Unfortunately the dialog is poor which translates into mediocre acting. As for action, the gun play is comical; actors shoot wildly in various directions without ever aiming, and the act of poking their heads around corners and shooting alternates between good and bad guys. It seems like no one in the cast has ever held a firearm before. The sword play is not much better, with some obvious fatal thrusts under the armpits of the victims. At one point our heroes make their escape on a two seater ATV, which I would guess has a top speed of 20 mph, but that's all the speed they seem to need to, out run soldiers who are only a split second behind (and lack the marksmanship hit a target just in front of them) and zigzag between pursing tanks (which they blow up with dynamite sticks).
It gets worse. The sets are improvised and revolve around an abandon industrial warehouse. Prisoners in suspended animation sleep on a racking shelving system available at Walmart, the VR goggles are adorned with gold document stickers available at Staples, prisoners are moved about in a plastic dumpster (the type apartment buildings use for recyclables), surgical tubing is used for handcuffs, the knights helmets are obviously made of cardboard/plastic, and I could go on, but you get the idea.
To top things off amateurish titles and special effects that could be (and probably were) created on a PC, are dispersed throughout.
This flick does have a few redeeming scenes, to men at least. Topless nudity is featured prominently. Amy Lynn Baxter (formerly a Playboy playmate and a Penhouse pet) has an incredible set. Then there's the viking raid scene, where four women run around topless and get there tops ripped off (repeatedly in that order).
If you're thinking, hey I got a camcorder, a PC with simple video editing software, a few days to write a script, two dozen friends who can serve as crowds/soldiers/prisoners/commandos/indians/knights or whatever, some stock news footage that can be spliced in, cooperation from the local army reserve detachment, and maybe some government funding (to pay for Amy Lynn's topless scene). Then you've hit on the formula for this venture.
J. Christian Ingvordsen wrote, directed and stars (as the main villain) in this venture. It wouldn't surprise me if he claimed to be a reincarnated Edward D. Wood Jr. A+ for tenacity in getting this thing made. If you're a fan of low budget movies then this flick might be of some interest, but still does not have the appeal of Mr. Wood's cult classic turkeys. By the way the DVD previews other movies from Mr. Ingvordsen. Airboss (1.8 IMDb rating), Bog Creatures (2.5 IMDb rating), both distributed by mtiVideo, I don't intent to see either or visit the web site.
Why did I bother renting and watching this to the end? Good question. My gym offers free movies, to encourage members to return for another workout before $5/day late fee kicks in, and on that particular night little else was available. I watched it mostly thinking I could do better, and the topless scenes prolonged my attention as well. Maybe having free movies at the gym is not such a good idea. I need to find another gym before this happens again.
A 2 on 10, out of respect for getting this thing made some how. OK, OK, the rating is mostly for seeing Amy Lynn topless.
*** This review may contain spoilers ***
I'm actually at a loss for words. It's obvious the actors read the
script while getting into costume, if you want to call them actors, and
if you want to call what there getting into costumes.

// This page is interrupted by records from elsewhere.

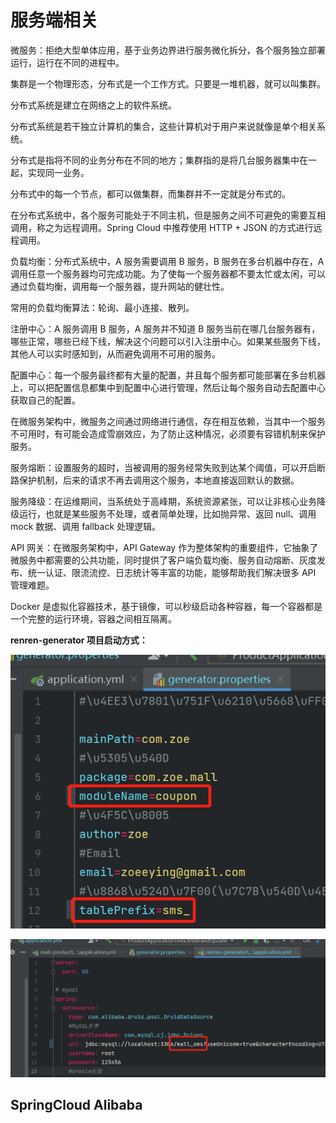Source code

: # 服务端相关

微服务：拒绝大型单体应用，基于业务边界进行服务微化拆分，各个服务独立部署运行，运行在不同的进程中。

集群是一个物理形态，分布式是一个工作方式。只要是一堆机器，就可以叫集群。

分布式系统是建立在网络之上的软件系统。

分布式系统是若干独立计算机的集合，这些计算机对于用户来说就像是单个相关系统。

分布式是指将不同的业务分布在不同的地方；集群指的是将几台服务器集中在一起，实现同一业务。

分布式中的每一个节点，都可以做集群，而集群并不一定就是分布式的。

在分布式系统中，各个服务可能处于不同主机，但是服务之间不可避免的需要互相调用，称之为远程调用。Spring Cloud 中推荐使用 HTTP + JSON 的方式进行远程调用。

负载均衡：分布式系统中，A 服务需要调用 B 服务，B 服务在多台机器中存在，A 调用任意一个服务器均可完成功能。为了使每一个服务器都不要太忙或太闲，可以通过负载均衡，调用每一个服务器，提升网站的健壮性。

常用的负载均衡算法：轮询、最小连接、散列。

注册中心：A 服务调用 B 服务，A 服务并不知道 B 服务当前在哪几台服务器有，哪些正常，哪些已经下线，解决这个问题可以引入注册中心。如果某些服务下线，其他人可以实时感知到，从而避免调用不可用的服务。

配置中心：每一个服务最终都有大量的配置，并且每个服务都可能部署在多台机器上，可以把配置信息都集中到配置中心进行管理，然后让每个服务自动去配置中心获取自己的配置。

在微服务架构中，微服务之间通过网络进行通信，存在相互依赖，当其中一个服务不可用时，有可能会造成雪崩效应，为了防止这种情况，必须要有容错机制来保护服务。

服务熔断：设置服务的超时，当被调用的服务经常失败到达某个阈值，可以开启断路保护机制，后来的请求不再去调用这个服务，本地直接返回默认的数据。

服务降级：在运维期间，当系统处于高峰期，系统资源紧张，可以让非核心业务降级运行，也就是某些服务不处理，或者简单处理，比如抛异常、返回 null、调用 mock 数据、调用 fallback 处理逻辑。

API 网关：在微服务架构中，API Gateway 作为整体架构的重要组件，它抽象了微服务中都需要的公共功能，同时提供了客户端负载均衡、服务自动熔断、灰度发布、统一认证、限流流控、日志统计等丰富的功能，能够帮助我们解决很多 API 管理难题。

Docker 是虚拟化容器技术，基于镜像，可以秒级启动各种容器，每一个容器都是一个完整的运行环境，容器之间相互隔离。

**renren-generator 项目启动方式：**

![image-20220208232912101](../images/image-20220208232912101.png)

![image-20220208232955693](../images/image-20220208232955693.png)

## SpringCloud Alibaba







 













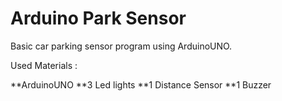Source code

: # Arduino Park Sensor
 Basic car parking sensor program using ArduinoUNO.
 
Used Materials :

**ArduinoUNO
**3 Led lights
**1 Distance Sensor
**1 Buzzer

One specific scene epitomizes the entire movie. A specific scene where the main characters fight off a group of tanks with nothing more than a four wheeler, a few sticks of dynamite, and a cigar. The only redeeming quality that seemed to target a certain audience was the topless female nudity, not to mention it stars a female porn artist. This could either be construed as a unprovocative porn or an unprovocative motion picture. Either way, you lose.